Tudo isto tem a ver com os grandes determinantes das doenças oncológicas e que passam por aquilo a que vulgarmente se chama de estilos de vida, o consumo de tabaco, de álcool, a dieta, a falta de atividade física ou até os níveis de obesidade. “Há um conjunto de determinantes que têm uma carga muito maior em idades mais precoces” do aquelas que existiam antes. “Há um acumular de vulnerabilidades que levam a que - muitas das vezes - este tipo de doença apareça cada vez mais cedo”, conclui a especialista.
Dado este aumento, estará o nosso sistema de saúde preparado para dar resposta a esta realidade? Para José Luís Passos Coelho, além dos sistemas de saúde estarem sobrecarregados, a longevidade também aumentou, e o aparecimento de cancro acaba por ser um dos preços a pagar para vivermos mais. Não obstante, mesmo com as dificuldades que advêm deste contexto, o especialista põe também a tónica nos bons resultados que o país consegue obter, em termos internacionais, relativamente à sobrevivência associada a cada cancro.
Segundo Eva Falcão, a existência de lista de esperas é “algo normal” porque, para a própria, “significa que estamos abertos e que recebemos pessoas”. A presidente do IPO recorda que Portugal não é um caso isolado no que toca às listas de espera, sendo uma realidade comum aos países que têm serviços públicos de saúde “onde há sempre uma porta aberta”.
O que é importante, para a especialista, é “gerir as listas de espera para cumprir com os tempos clinicamente aceitáveis”. No caso particular do IPO, que recebe cerca de 11 mil novos utentes por ano, 60% aparecem por contacto feito pela sua própria iniciativa e 40% via consulta prévia feita fora do IPO, como, por exemplo, em centros de saúde.
Impacto da hereditariedade no aparecimento do cancro
Cerca de 10% dos casos de cancro são de origem hereditária. Avaliar os genes permite não só prevenir o aparecimento de alguns cancros, como também pode permitir adaptar os tratamentos já depois do seu aparecimento.

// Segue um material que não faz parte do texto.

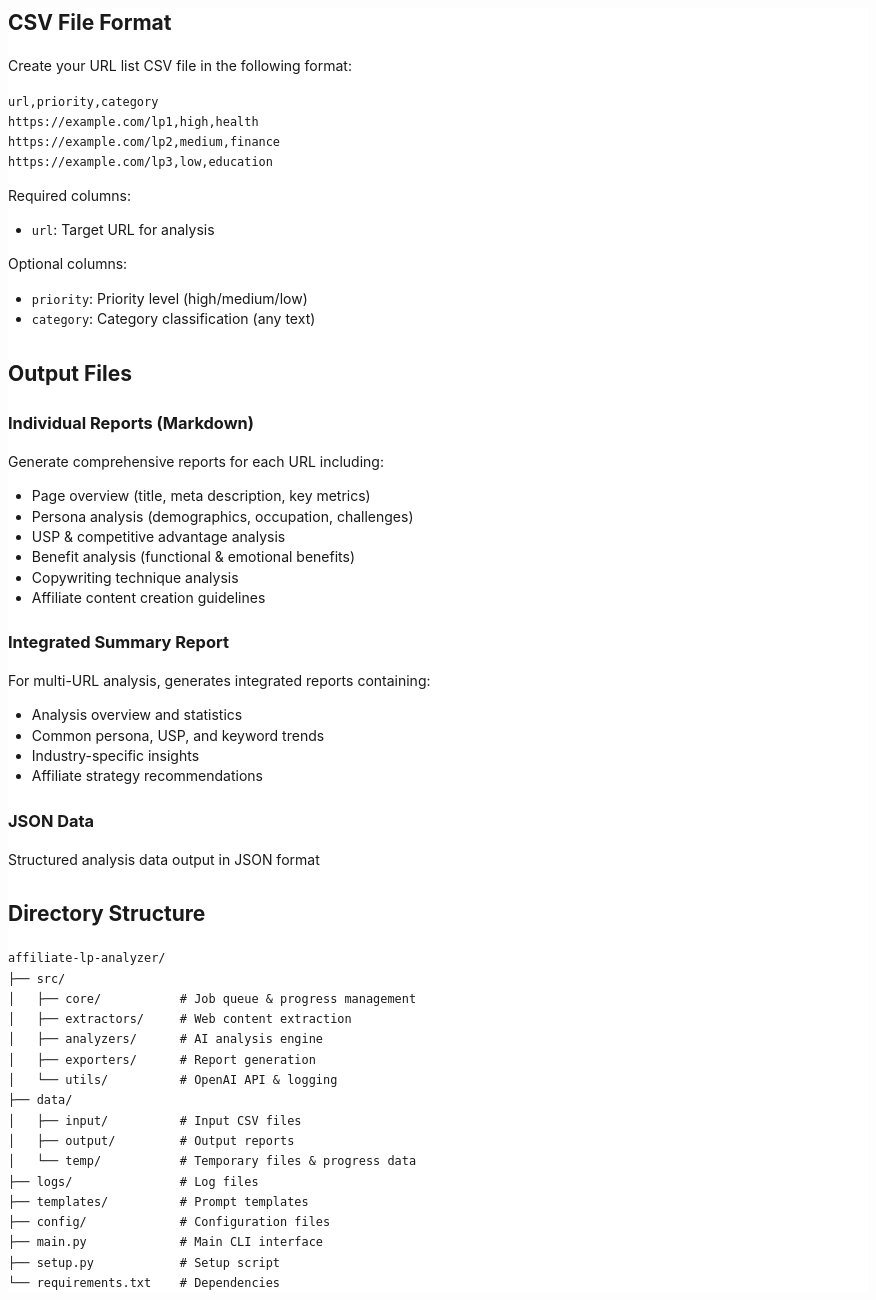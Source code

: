## CSV File Format

Create your URL list CSV file in the following format:

```csv
url,priority,category
https://example.com/lp1,high,health
https://example.com/lp2,medium,finance
https://example.com/lp3,low,education
```

Required columns:
- `url`: Target URL for analysis

Optional columns:
- `priority`: Priority level (high/medium/low)
- `category`: Category classification (any text)

## Output Files

### Individual Reports (Markdown)
Generate comprehensive reports for each URL including:
- Page overview (title, meta description, key metrics)
- Persona analysis (demographics, occupation, challenges)
- USP & competitive advantage analysis
- Benefit analysis (functional & emotional benefits)
- Copywriting technique analysis
- Affiliate content creation guidelines

### Integrated Summary Report
For multi-URL analysis, generates integrated reports containing:
- Analysis overview and statistics
- Common persona, USP, and keyword trends
- Industry-specific insights
- Affiliate strategy recommendations

### JSON Data
Structured analysis data output in JSON format

## Directory Structure

```
affiliate-lp-analyzer/
├── src/
│   ├── core/           # Job queue & progress management
│   ├── extractors/     # Web content extraction
│   ├── analyzers/      # AI analysis engine
│   ├── exporters/      # Report generation
│   └── utils/          # OpenAI API & logging
├── data/
│   ├── input/          # Input CSV files
│   ├── output/         # Output reports
│   └── temp/           # Temporary files & progress data
├── logs/               # Log files
├── templates/          # Prompt templates
├── config/             # Configuration files
├── main.py             # Main CLI interface
├── setup.py            # Setup script
└── requirements.txt    # Dependencies
```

Ideia corroborada por José Luís Passos Coelho quando diz que a genética tem aplicação no aspeto preventivo, através do conhecimento que se tem da história familiar, mas também no aspeto terapêutico, sendo possível utilizar métodos terapêuticos específicos para os genes que podem estar no aparecimento dos tumores, em vez de tratar apenas o tumor em si.
Em Portugal, os testes genéticos são feitos sempre que é identificado um possível risco familiar. “É importante utilizar todas as ferramentas ao nosso alcance para atingir melhores resultados em saúde”, afirma Sónia Dias, acrescentado que apostar em todas as formas de prevenção também é garantir a sustentabilidade - inclusive a financeira - do sistema de saúde.
O IPO de Lisboa olha para esta questão com compromisso, tendo sido a primeira instituição a instaurar a consulta de risco familiar, sobretudo para patologias como o cancro do ovário, o cancro da próstata, o cancro da mama, entre outros. “Montámos a consulta e alimentamo-la o mais possível” - sendo que os recursos são sempre escassos - e como, neste caso, são utentes e não doentes, aqui o tempo de espera “é mais elevado”. Os resultados dos testes acabam por “alimentar a investigação clínica, que poderá fazer a diferença num conjunto de pessoas”, conclui.